● **Prompt**
Write out all records as given; omit images.
════════════════
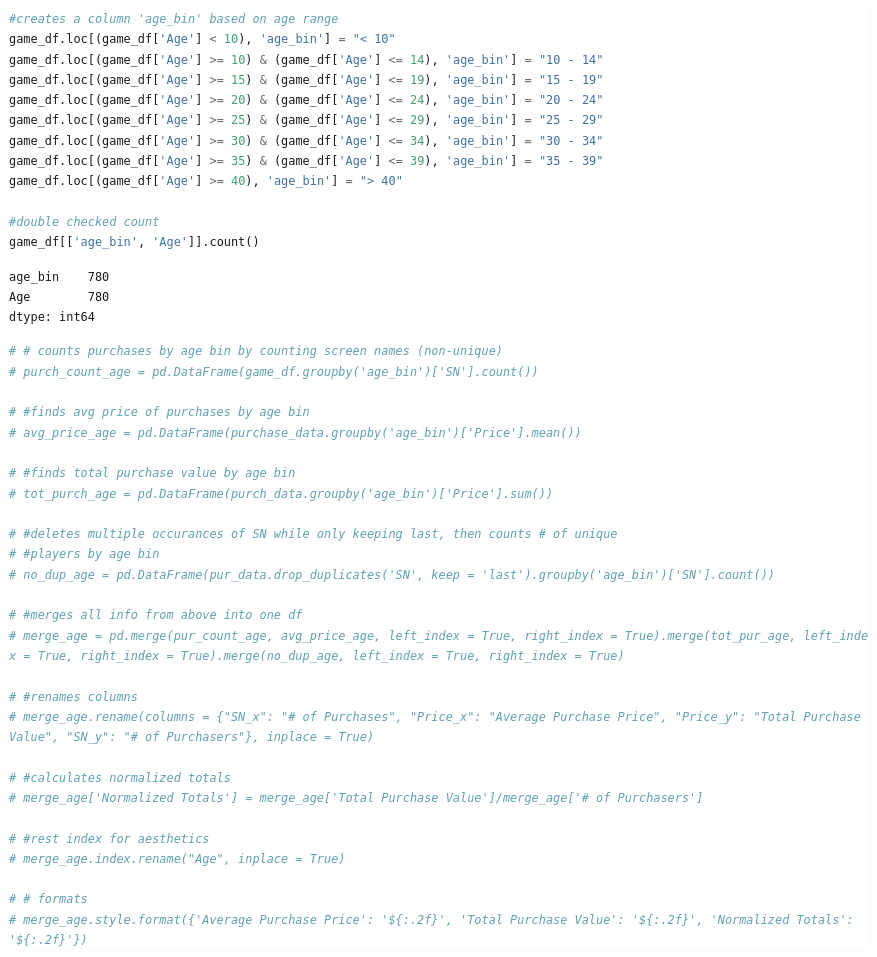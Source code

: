 
```python
#creates a column 'age_bin' based on age range
game_df.loc[(game_df['Age'] < 10), 'age_bin'] = "< 10"
game_df.loc[(game_df['Age'] >= 10) & (game_df['Age'] <= 14), 'age_bin'] = "10 - 14"
game_df.loc[(game_df['Age'] >= 15) & (game_df['Age'] <= 19), 'age_bin'] = "15 - 19"
game_df.loc[(game_df['Age'] >= 20) & (game_df['Age'] <= 24), 'age_bin'] = "20 - 24"
game_df.loc[(game_df['Age'] >= 25) & (game_df['Age'] <= 29), 'age_bin'] = "25 - 29"
game_df.loc[(game_df['Age'] >= 30) & (game_df['Age'] <= 34), 'age_bin'] = "30 - 34"
game_df.loc[(game_df['Age'] >= 35) & (game_df['Age'] <= 39), 'age_bin'] = "35 - 39"
game_df.loc[(game_df['Age'] >= 40), 'age_bin'] = "> 40"

#double checked count
game_df[['age_bin', 'Age']].count()
```




    age_bin    780
    Age        780
    dtype: int64




```python
# # counts purchases by age bin by counting screen names (non-unique)
# purch_count_age = pd.DataFrame(game_df.groupby('age_bin')['SN'].count())

# #finds avg price of purchases by age bin
# avg_price_age = pd.DataFrame(purchase_data.groupby('age_bin')['Price'].mean())

# #finds total purchase value by age bin
# tot_purch_age = pd.DataFrame(purch_data.groupby('age_bin')['Price'].sum())

# #deletes multiple occurances of SN while only keeping last, then counts # of unique
# #players by age bin
# no_dup_age = pd.DataFrame(pur_data.drop_duplicates('SN', keep = 'last').groupby('age_bin')['SN'].count())

# #merges all info from above into one df
# merge_age = pd.merge(pur_count_age, avg_price_age, left_index = True, right_index = True).merge(tot_pur_age, left_index = True, right_index = True).merge(no_dup_age, left_index = True, right_index = True)

# #renames columns
# merge_age.rename(columns = {"SN_x": "# of Purchases", "Price_x": "Average Purchase Price", "Price_y": "Total Purchase Value", "SN_y": "# of Purchasers"}, inplace = True)

# #calculates normalized totals
# merge_age['Normalized Totals'] = merge_age['Total Purchase Value']/merge_age['# of Purchasers']

# #rest index for aesthetics
# merge_age.index.rename("Age", inplace = True)

# # formats
# merge_age.style.format({'Average Purchase Price': '${:.2f}', 'Total Purchase Value': '${:.2f}', 'Normalized Totals': '${:.2f}'})

```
════════════════
● **Exercise result**
Source code

: 
```python
#creates a column 'age_bin' based on age range
game_df.loc[(game_df['Age'] < 10), 'age_bin'] = "< 10"
game_df.loc[(game_df['Age'] >= 10) & (game_df['Age'] <= 14), 'age_bin'] = "10 - 14"
game_df.loc[(game_df['Age'] >= 15) & (game_df['Age'] <= 19), 'age_bin'] = "15 - 19"
game_df.loc[(game_df['Age'] >= 20) & (game_df['Age'] <= 24), 'age_bin'] = "20 - 24"
game_df.loc[(game_df['Age'] >= 25) & (game_df['Age'] <= 29), 'age_bin'] = "25 - 29"
game_df.loc[(game_df['Age'] >= 30) & (game_df['Age'] <= 34), 'age_bin'] = "30 - 34"
game_df.loc[(game_df['Age'] >= 35) & (game_df['Age'] <= 39), 'age_bin'] = "35 - 39"
game_df.loc[(game_df['Age'] >= 40), 'age_bin'] = "> 40"

#double checked count
game_df[['age_bin', 'Age']].count()
```




    age_bin    780
    Age        780
    dtype: int64




```python
# # counts purchases by age bin by counting screen names (non-unique)
# purch_count_age = pd.DataFrame(game_df.groupby('age_bin')['SN'].count())

# #finds avg price of purchases by age bin
# avg_price_age = pd.DataFrame(purchase_data.groupby('age_bin')['Price'].mean())

# #finds total purchase value by age bin
# tot_purch_age = pd.DataFrame(purch_data.groupby('age_bin')['Price'].sum())

# #deletes multiple occurances of SN while only keeping last, then counts # of unique
# #players by age bin
# no_dup_age = pd.DataFrame(pur_data.drop_duplicates('SN', keep = 'last').groupby('age_bin')['SN'].count())

# #merges all info from above into one df
# merge_age = pd.merge(pur_count_age, avg_price_age, left_index = True, right_index = True).merge(tot_pur_age, left_index = True, right_index = True).merge(no_dup_age, left_index = True, right_index = True)

# #renames columns
# merge_age.rename(columns = {"SN_x": "# of Purchases", "Price_x": "Average Purchase Price", "Price_y": "Total Purchase Value", "SN_y": "# of Purchasers"}, inplace = True)

# #calculates normalized totals
# merge_age['Normalized Totals'] = merge_age['Total Purchase Value']/merge_age['# of Purchasers']

# #rest index for aesthetics
# merge_age.index.rename("Age", inplace = True)

# # formats
# merge_age.style.format({'Average Purchase Price': '${:.2f}', 'Total Purchase Value': '${:.2f}', 'Normalized Totals': '${:.2f}'})

```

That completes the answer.